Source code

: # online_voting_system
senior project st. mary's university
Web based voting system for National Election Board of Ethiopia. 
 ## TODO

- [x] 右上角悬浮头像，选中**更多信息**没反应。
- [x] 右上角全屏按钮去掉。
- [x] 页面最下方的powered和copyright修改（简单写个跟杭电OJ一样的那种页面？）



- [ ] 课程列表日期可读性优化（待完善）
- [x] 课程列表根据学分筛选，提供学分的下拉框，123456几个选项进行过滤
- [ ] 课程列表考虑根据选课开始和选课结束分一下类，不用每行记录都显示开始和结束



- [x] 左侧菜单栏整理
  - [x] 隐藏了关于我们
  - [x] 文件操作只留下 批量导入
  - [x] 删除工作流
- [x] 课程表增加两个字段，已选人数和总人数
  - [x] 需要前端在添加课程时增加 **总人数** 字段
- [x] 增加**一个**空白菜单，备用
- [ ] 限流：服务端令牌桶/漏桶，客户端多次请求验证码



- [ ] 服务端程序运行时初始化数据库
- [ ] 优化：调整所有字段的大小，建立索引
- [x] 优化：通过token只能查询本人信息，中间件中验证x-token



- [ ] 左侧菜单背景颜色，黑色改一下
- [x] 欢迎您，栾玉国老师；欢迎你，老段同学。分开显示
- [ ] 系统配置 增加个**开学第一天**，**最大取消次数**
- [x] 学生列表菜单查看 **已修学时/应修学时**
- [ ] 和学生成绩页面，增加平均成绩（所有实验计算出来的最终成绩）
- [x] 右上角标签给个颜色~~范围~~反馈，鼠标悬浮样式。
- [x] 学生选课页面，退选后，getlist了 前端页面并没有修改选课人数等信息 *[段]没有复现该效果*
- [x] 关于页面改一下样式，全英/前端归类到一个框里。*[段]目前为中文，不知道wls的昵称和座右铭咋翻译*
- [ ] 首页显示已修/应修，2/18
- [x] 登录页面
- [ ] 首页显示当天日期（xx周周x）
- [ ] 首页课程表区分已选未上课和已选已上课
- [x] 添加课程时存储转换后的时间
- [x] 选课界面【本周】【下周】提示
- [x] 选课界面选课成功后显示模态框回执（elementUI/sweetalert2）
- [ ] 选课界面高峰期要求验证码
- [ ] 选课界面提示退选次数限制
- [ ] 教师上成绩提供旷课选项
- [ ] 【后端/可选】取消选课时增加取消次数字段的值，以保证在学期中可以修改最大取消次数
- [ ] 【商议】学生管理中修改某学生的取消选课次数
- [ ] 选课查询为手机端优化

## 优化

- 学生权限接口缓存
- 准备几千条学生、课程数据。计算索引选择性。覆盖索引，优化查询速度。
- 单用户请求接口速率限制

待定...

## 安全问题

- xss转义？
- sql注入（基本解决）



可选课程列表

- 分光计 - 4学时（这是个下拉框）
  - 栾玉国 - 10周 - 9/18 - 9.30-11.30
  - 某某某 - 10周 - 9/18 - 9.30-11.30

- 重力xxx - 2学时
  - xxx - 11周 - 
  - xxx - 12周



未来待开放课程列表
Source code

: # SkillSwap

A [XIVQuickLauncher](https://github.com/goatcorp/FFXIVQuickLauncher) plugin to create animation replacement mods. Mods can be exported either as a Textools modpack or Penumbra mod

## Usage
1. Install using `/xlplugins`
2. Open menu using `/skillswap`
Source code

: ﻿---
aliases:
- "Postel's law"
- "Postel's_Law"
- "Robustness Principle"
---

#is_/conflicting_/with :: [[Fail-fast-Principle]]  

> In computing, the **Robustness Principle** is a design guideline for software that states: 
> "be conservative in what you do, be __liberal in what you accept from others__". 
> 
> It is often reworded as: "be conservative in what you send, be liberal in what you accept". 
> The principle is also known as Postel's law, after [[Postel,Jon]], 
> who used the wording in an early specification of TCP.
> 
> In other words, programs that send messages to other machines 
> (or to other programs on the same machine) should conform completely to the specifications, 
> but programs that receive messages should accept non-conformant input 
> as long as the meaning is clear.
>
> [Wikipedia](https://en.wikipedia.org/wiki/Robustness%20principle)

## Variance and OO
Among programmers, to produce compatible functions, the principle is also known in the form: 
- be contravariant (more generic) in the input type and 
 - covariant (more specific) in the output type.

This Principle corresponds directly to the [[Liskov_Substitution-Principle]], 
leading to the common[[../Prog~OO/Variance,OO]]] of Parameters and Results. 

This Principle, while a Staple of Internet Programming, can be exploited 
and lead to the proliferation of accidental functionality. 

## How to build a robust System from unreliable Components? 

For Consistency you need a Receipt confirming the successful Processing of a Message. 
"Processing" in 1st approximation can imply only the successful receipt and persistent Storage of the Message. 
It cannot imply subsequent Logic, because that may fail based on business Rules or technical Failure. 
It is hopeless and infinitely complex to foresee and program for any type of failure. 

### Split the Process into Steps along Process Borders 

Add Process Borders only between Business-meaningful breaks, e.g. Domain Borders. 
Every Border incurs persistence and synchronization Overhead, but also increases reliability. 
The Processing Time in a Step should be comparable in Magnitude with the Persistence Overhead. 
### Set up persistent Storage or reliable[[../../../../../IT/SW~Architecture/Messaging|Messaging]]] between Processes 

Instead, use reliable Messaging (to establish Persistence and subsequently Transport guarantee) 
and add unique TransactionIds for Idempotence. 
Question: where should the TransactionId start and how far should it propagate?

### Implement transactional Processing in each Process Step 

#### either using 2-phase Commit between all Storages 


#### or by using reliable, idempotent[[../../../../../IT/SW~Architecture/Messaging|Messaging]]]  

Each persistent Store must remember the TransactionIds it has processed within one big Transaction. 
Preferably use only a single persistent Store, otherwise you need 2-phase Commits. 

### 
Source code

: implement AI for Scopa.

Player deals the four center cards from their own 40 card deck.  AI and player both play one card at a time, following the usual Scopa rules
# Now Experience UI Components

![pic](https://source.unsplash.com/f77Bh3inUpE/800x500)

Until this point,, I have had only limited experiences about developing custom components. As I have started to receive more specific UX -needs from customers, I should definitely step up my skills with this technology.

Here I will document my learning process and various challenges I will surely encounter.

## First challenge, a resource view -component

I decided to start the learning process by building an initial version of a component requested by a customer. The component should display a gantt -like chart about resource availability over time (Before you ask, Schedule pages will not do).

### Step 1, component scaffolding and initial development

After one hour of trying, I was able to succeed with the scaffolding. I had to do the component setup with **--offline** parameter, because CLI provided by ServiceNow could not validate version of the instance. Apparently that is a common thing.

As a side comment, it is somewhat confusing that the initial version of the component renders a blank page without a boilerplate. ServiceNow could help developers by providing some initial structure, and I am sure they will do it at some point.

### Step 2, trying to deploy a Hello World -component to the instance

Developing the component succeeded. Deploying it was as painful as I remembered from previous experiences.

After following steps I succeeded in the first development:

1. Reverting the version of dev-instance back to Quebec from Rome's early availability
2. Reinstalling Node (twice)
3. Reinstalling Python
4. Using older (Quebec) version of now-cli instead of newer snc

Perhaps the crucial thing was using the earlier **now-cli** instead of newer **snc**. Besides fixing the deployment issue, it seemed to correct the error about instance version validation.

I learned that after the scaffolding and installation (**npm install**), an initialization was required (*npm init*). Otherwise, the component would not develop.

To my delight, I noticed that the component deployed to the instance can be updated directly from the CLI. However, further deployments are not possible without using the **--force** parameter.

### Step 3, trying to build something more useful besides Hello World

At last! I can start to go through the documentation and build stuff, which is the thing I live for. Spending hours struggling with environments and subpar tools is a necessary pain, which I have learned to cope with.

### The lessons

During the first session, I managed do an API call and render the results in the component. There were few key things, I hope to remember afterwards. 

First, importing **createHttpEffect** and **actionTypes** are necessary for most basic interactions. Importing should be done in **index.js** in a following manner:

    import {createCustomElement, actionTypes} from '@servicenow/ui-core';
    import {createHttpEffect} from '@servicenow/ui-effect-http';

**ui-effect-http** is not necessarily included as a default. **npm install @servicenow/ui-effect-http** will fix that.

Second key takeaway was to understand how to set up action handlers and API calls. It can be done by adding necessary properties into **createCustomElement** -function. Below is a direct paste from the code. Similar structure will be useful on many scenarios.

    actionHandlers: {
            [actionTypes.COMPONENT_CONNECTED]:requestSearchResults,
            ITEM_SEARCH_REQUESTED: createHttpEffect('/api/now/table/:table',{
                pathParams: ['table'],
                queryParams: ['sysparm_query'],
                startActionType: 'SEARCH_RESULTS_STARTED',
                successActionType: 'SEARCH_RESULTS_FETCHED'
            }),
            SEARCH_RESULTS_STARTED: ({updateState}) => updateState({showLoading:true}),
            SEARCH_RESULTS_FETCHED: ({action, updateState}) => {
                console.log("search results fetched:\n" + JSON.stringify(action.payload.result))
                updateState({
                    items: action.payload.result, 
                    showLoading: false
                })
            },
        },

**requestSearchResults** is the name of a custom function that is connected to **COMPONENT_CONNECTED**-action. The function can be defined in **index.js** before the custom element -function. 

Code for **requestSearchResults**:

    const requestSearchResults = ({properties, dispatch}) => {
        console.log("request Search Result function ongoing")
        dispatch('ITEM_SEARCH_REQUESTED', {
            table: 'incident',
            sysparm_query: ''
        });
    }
= = = =
WHAT IS EXPECTED >> Repeat exactly the lines from the first line of the records above through the line containing "- [x] 选课界面【本周】【下周】提示", both included, and nothing else.

RESULT OF THIS TASK >>
Source code

: # online_voting_system
senior project st. mary's university
Web based voting system for National Election Board of Ethiopia. 
 ## TODO

- [x] 右上角悬浮头像，选中**更多信息**没反应。
- [x] 右上角全屏按钮去掉。
- [x] 页面最下方的powered和copyright修改（简单写个跟杭电OJ一样的那种页面？）



- [ ] 课程列表日期可读性优化（待完善）
- [x] 课程列表根据学分筛选，提供学分的下拉框，123456几个选项进行过滤
- [ ] 课程列表考虑根据选课开始和选课结束分一下类，不用每行记录都显示开始和结束



- [x] 左侧菜单栏整理
  - [x] 隐藏了关于我们
  - [x] 文件操作只留下 批量导入
  - [x] 删除工作流
- [x] 课程表增加两个字段，已选人数和总人数
  - [x] 需要前端在添加课程时增加 **总人数** 字段
- [x] 增加**一个**空白菜单，备用
- [ ] 限流：服务端令牌桶/漏桶，客户端多次请求验证码



- [ ] 服务端程序运行时初始化数据库
- [ ] 优化：调整所有字段的大小，建立索引
- [x] 优化：通过token只能查询本人信息，中间件中验证x-token



- [ ] 左侧菜单背景颜色，黑色改一下
- [x] 欢迎您，栾玉国老师；欢迎你，老段同学。分开显示
- [ ] 系统配置 增加个**开学第一天**，**最大取消次数**
- [x] 学生列表菜单查看 **已修学时/应修学时**
- [ ] 和学生成绩页面，增加平均成绩（所有实验计算出来的最终成绩）
- [x] 右上角标签给个颜色~~范围~~反馈，鼠标悬浮样式。
- [x] 学生选课页面，退选后，getlist了 前端页面并没有修改选课人数等信息 *[段]没有复现该效果*
- [x] 关于页面改一下样式，全英/前端归类到一个框里。*[段]目前为中文，不知道wls的昵称和座右铭咋翻译*
- [ ] 首页显示已修/应修，2/18
- [x] 登录页面
- [ ] 首页显示当天日期（xx周周x）
- [ ] 首页课程表区分已选未上课和已选已上课
- [x] 添加课程时存储转换后的时间
- [x] 选课界面【本周】【下周】提示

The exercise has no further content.